He wouldn't have bought The Post if he didn't intend to reinvent the news business.
jeff bezos

So why did Jeff Bezos buy The Washington Post?

While I’m sure that it will be helpful to Jeff Bezos’s sales-tax-related lobbying to have a major national newspaper in his wallet, I am quite skeptical that this was an important motivation for purchasing an asset like Post, for a variety of reasons. There are easier and cheaper ways to get legislation passed, for one. Bezos was already well-positioned to influence the Democratic party on an issue like this. And buying a newspaper raises Bezos’s profile – which isn’t always the best way to get your way in a highly partisan environment. (Will Republicans be more likely to support him on his pet issue if the Washington Post starts editorializing in its favor?)

But the most important reason this viewpoint is wrong, I think, is that it’s small ball. And the one game Jeff Bezos never plays is small ball. (Full disclosure: I briefly worked with Bezos before he founded Amazon, but we didn’t work closely together and I didn’t get to know him particularly well. We had lunch once. Woo-hoo.)

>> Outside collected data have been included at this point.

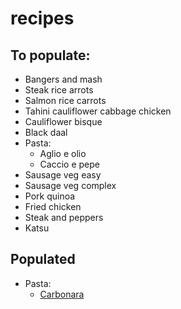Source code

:# recipes


## To populate:
- Bangers and mash
- Steak rice arrots
- Salmon rice carrots
- Tahini cauliflower cabbage chicken
- Cauliflower bisque
- Black daal
- Pasta:
    - Aglio e olio
    - Caccio e pepe
- Sausage veg easy
- Sausage veg complex
- Pork quinoa
- Fried chicken
- Steak and peppers
- Katsu

## Populated
- Pasta:
    - [Carbonara](/recipes/carbonara)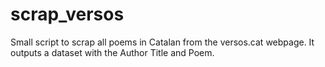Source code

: # scrap_versos
Small script to scrap all poems in Catalan from the versos.cat webpage. It outputs a dataset with the Author Title and Poem.
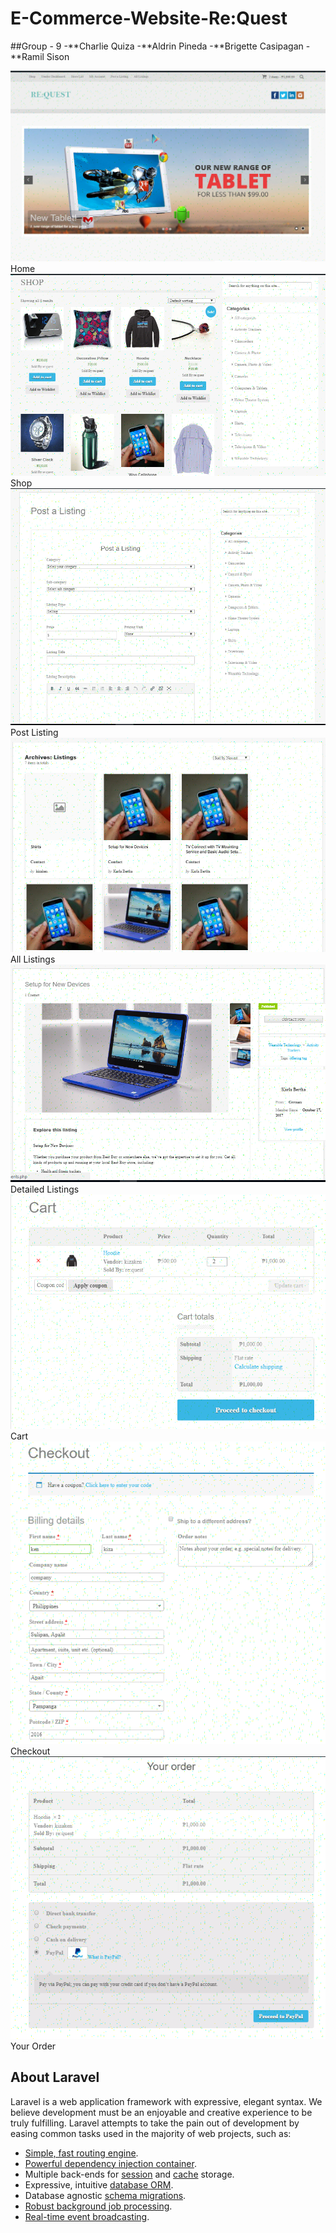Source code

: # E-Commerce-Website-Re:Quest
##Group - 9
-**Charlie Quiza
-**Aldrin Pineda
-**Brigette Casipagan
-**Ramil Sison


![alt text][img1]Home
![alt text][img2]Shop
![alt text][img3]Post Listing
![alt text][img4]All Listings
![alt text][img5]Detailed Listings
![alt text][img6]Cart
![alt text][img7]Checkout
![alt text][img8]Your Order

[img1]:https://github.com/Kizaken/E-Commerce-Website/blob/master/ReQuest%20ScreenShots/1.PNG
[img2]:https://github.com/Kizaken/E-Commerce-Website/blob/master/ReQuest%20ScreenShots/2.PNG
[img3]:https://github.com/Kizaken/E-Commerce-Website/blob/master/ReQuest%20ScreenShots/3.PNG
[img4]:https://github.com/Kizaken/E-Commerce-Website/blob/master/ReQuest%20ScreenShots/4.PNG
[img5]:https://github.com/Kizaken/E-Commerce-Website/blob/master/ReQuest%20ScreenShots/5.PNG
[img6]:https://github.com/Kizaken/E-Commerce-Website/blob/master/ReQuest%20ScreenShots/6.PNG
[img7]:https://github.com/Kizaken/E-Commerce-Website/blob/master/ReQuest%20ScreenShots/7.PNG
[img8]:https://github.com/Kizaken/E-Commerce-Website/blob/master/ReQuest%20ScreenShots/8.PNG

## About Laravel

Laravel is a web application framework with expressive, elegant syntax. We believe development must be an enjoyable and creative experience to be truly fulfilling. Laravel attempts to take the pain out of development by easing common tasks used in the majority of web projects, such as:

- [Simple, fast routing engine](https://laravel.com/docs/routing).
- [Powerful dependency injection container](https://laravel.com/docs/container).
- Multiple back-ends for [session](https://laravel.com/docs/session) and [cache](https://laravel.com/docs/cache) storage.
- Expressive, intuitive [database ORM](https://laravel.com/docs/eloquent).
- Database agnostic [schema migrations](https://laravel.com/docs/migrations).
- [Robust background job processing](https://laravel.com/docs/queues).
- [Real-time event broadcasting](https://laravel.com/docs/broadcasting).
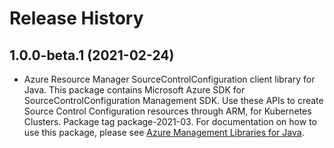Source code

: # Release History

## 1.0.0-beta.1 (2021-02-24)

- Azure Resource Manager SourceControlConfiguration client library for Java. This package contains Microsoft Azure SDK for SourceControlConfiguration Management SDK. Use these APIs to create Source Control Configuration resources through ARM, for Kubernetes Clusters. Package tag package-2021-03. For documentation on how to use this package, please see [Azure Management Libraries for Java](https://aka.ms/azsdk/java/mgmt).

Perhaps Bezos bought the Washington Post in order to advance a larger ideological agenda. But apart from a general techno-libertarian orientation, we don’t know that much about what Bezos believes. Or, it might be that Bezos is just tickled by the idea of owning a major newspaper – that it’s the equivalent of buying a major sports team. The purchase makes him a player on a new stage.

I’m skeptical of these viewpoints as well. Bezos isn’t Mark Cuban; he has no reason to be looking for a new stage to play on. And if he were a political animal, we’d have seen more evidence of that fact before now.

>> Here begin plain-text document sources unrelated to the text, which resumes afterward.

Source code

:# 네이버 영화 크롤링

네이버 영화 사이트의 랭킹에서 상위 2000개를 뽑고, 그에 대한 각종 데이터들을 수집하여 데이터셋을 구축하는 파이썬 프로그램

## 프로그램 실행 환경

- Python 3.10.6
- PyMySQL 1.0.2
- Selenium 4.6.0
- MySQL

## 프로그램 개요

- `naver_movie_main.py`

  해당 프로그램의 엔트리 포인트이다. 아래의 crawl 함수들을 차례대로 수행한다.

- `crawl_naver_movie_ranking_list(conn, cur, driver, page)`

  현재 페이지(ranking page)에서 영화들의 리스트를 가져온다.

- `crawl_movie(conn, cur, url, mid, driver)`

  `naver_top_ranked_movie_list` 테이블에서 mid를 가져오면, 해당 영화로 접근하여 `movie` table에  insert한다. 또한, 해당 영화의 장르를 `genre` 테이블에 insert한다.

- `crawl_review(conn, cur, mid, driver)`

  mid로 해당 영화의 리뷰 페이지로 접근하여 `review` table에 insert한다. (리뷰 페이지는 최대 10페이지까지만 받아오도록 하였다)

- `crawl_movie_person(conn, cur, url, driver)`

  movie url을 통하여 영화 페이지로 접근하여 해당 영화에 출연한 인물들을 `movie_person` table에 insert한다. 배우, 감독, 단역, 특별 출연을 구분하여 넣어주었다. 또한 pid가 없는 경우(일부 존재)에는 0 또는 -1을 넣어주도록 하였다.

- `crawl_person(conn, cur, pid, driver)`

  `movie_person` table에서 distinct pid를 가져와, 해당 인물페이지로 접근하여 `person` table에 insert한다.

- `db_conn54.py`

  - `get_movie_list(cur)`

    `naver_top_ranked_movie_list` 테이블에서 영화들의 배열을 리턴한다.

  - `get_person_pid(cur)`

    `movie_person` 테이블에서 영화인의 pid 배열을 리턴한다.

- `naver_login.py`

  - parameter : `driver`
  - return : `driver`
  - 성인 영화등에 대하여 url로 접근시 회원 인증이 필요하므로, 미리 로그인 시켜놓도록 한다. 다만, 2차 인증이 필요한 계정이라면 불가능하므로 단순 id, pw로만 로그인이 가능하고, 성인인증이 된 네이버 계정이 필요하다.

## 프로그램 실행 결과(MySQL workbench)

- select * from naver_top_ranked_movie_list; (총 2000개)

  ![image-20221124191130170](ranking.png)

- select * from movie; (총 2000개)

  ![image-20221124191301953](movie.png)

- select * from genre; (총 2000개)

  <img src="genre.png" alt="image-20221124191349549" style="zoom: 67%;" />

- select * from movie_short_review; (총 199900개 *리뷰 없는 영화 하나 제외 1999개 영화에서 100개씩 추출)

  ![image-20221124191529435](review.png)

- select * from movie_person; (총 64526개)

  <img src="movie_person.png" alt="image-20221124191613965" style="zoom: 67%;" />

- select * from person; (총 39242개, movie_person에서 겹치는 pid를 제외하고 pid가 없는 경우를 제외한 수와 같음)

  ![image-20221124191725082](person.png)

I would assume that one reason Bezos bought the Post is simply that it was available for sale. Like Park Avenue coops, news organs with that kind of pedigree don’t come on the market all that often. Bezos’s announcement that he has no plans to change the management at the Post might be entirely accurate: he has no plans, yet, because he bought the paper first, and will figure out what he wants to do with it in good time. There are certainly enough small reasons – the cheap price, the value of a friendly editorial page, the opportunity to study a major newspaper’s physical delivery system – to justify the transaction, which isn’t a major financial risk to someone of Bezos’s wealth anyway.

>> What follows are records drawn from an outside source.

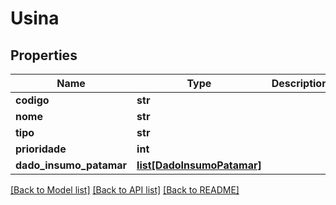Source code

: # Usina

## Properties
Name | Type | Description | Notes
------------ | ------------- | ------------- | -------------
**codigo** | **str** |  | 
**nome** | **str** |  | 
**tipo** | **str** |  | [optional] 
**prioridade** | **int** |  | [optional] 
**dado_insumo_patamar** | [**list[DadoInsumoPatamar]**](DadoInsumoPatamar.md) |  | [optional] 

[[Back to Model list]](../README.md#documentation-for-models) [[Back to API list]](../README.md#documentation-for-api-endpoints) [[Back to README]](../README.md)

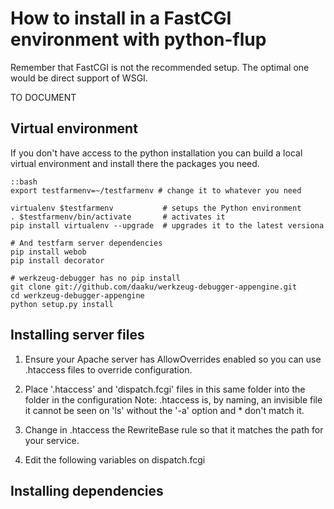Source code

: How to install in a FastCGI environment with python-flup
========================================================

Remember that FastCGI is not the recommended setup.
The optimal one would be direct support of WSGI.

TO DOCUMENT

Virtual environment
-------------------

If you don't have access to the python installation you
can build a local virtual environment and install there
the packages you need.


	::bash
	export testfarmenv=~/testfarmenv # change it to whatever you need

	virtualenv $testfarmenv           # setups the Python environment
	. $testfarmenv/bin/activate       # activates it
	pip install virtualenv --upgrade  # upgrades it to the latest versiona

	# And testfarm server dependencies
	pip install webob
	pip install decorator

	# werkzeug-debugger has no pip install
	git clone git://github.com/daaku/werkzeug-debugger-appengine.git
	cd werkzeug-debugger-appengine
	python setup.py install


Installing server files
-----------------------

1. Ensure your Apache server has AllowOverrides enabled so
   you can use .htaccess files to override configuration.

2. Place '.htaccess' and 'dispatch.fcgi' files in this same
   folder into the folder in the configuration
		Note: .htaccess is, by naming, an invisible file
		it cannot be seen on 'ls' without the '-a' option
		and * don't match it.

3. Change in .htaccess the RewriteBase rule so that it matches
   the path for your service.

4. Edit the following variables on dispatch.fcgi



Installing dependencies
-----------------------











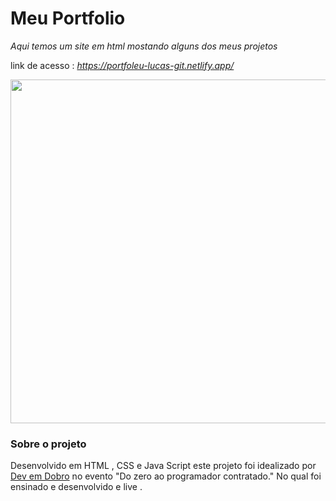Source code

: # Meu Portfolio

*Aqui temos um site em html mostando alguns dos meus projetos*

link de acesso : *https://portfoleu-lucas-git.netlify.app/*

<div align="center">
<img src="https://github.com/Lucas836-hub/Meu-Portfolio/assets/70550900/0ad3df83-515d-47b4-b376-b83156692c33" height="550px" />
</div>

### Sobre o projeto
Desenvolvido em HTML , CSS e Java Script este projeto foi idealizado por <a href="https://github.com/devemdobro">Dev em Dobro</a> no evento "Do zero ao programador contratado." No qual foi ensinado e desenvolvido e live .
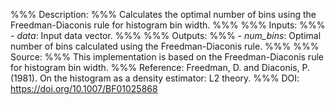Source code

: %%% Description:
%%% Calculates the optimal number of bins using the Freedman-Diaconis rule for histogram bin width.
%%%
%%% Inputs:
%%% - *data*: Input data vector.
%%%
%%% Outputs:
%%% - *num_bins*: Optimal number of bins calculated using the Freedman-Diaconis rule.
%%%
%%% Source:
%%% This implementation is based on the Freedman-Diaconis rule for histogram bin width.
%%% Reference: Freedman, D. and Diaconis, P. (1981). On the histogram as a density estimator: L2 theory.
%%% DOI: https://doi.org/10.1007/BF01025868
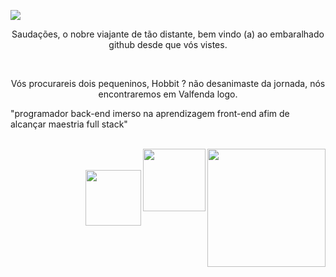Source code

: ![](https://komarev.com/ghpvc/?username=git-cardoso-username&label=PROFILE+VIEWS&style=flat-square&color=lightgrey)

<p align="center">
    Saudações, o nobre viajante de tão distante, bem vindo (a) ao embaralhado github desde que vós vistes.
</p>
<br/>
<p align="center">
    Vós procurareis dois pequeninos, Hobbit ? não desanimaste da jornada, nós	encontraremos  em Valfenda logo.
</p>
"programador back-end imerso na aprendizagem front-end afim de alcançar maestria full stack"          

<br/>
<br/>
   
   
   
   
   
   
   
   
   

<img  align=right src="https://img.shields.io/badge/shell_script-%23121011.svg?style=for-the-badge&logo=gnu-bash&logoColor=white" width="189"/><img  align=right src="https://img.shields.io/badge/Linux-FCC624?style=for-the-badge&logo=linux&logoColor=black" width="100"/>

<br/>
<br/>  
<img  align=right src="https://img.shields.io/badge/c++-%2300599C.svg?style=for-the-badge&logo=c%2B%2B&logoColor=white" width="89"/>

But the real risk Bezos is taking isn’t financial – it’s reputational. Bezos is a true visionary who likes to be known as such. The proper expectation anyone should have looking at this transaction is that Bezos plans to reinvent the newspaper business. He would know that. Therefore, I would guess the primary reason he bought the paper is to prove that he, Jeff Bezos, is capable of doing what basically nobody else has quite figured out how to do: save journalism.

How might he do that? Well, the first thing to realize is that the crisis of contemporary journalism isn’t due to the fact that you can’t sell ads anymore. The crisis is due to the fact that the the natural vertical integration of the news business has unraveled as a consequence of technological developments – and historical accident.

Allow me to defend that proposition before moving on to my thoughts on what one could do with the Post. Classified ads were a mainstay revenue source for most newspapers before the advent of Craigslist, and the loss of classified ads has been devastating to newspaper revenue. But logically, if customers primarily wanted access to the ads, and weren’t willing to pay for access to journalism, someone would have asked long ago why they were including journalism at all. Surely a paper that focused entirely on advertising would be more profitable.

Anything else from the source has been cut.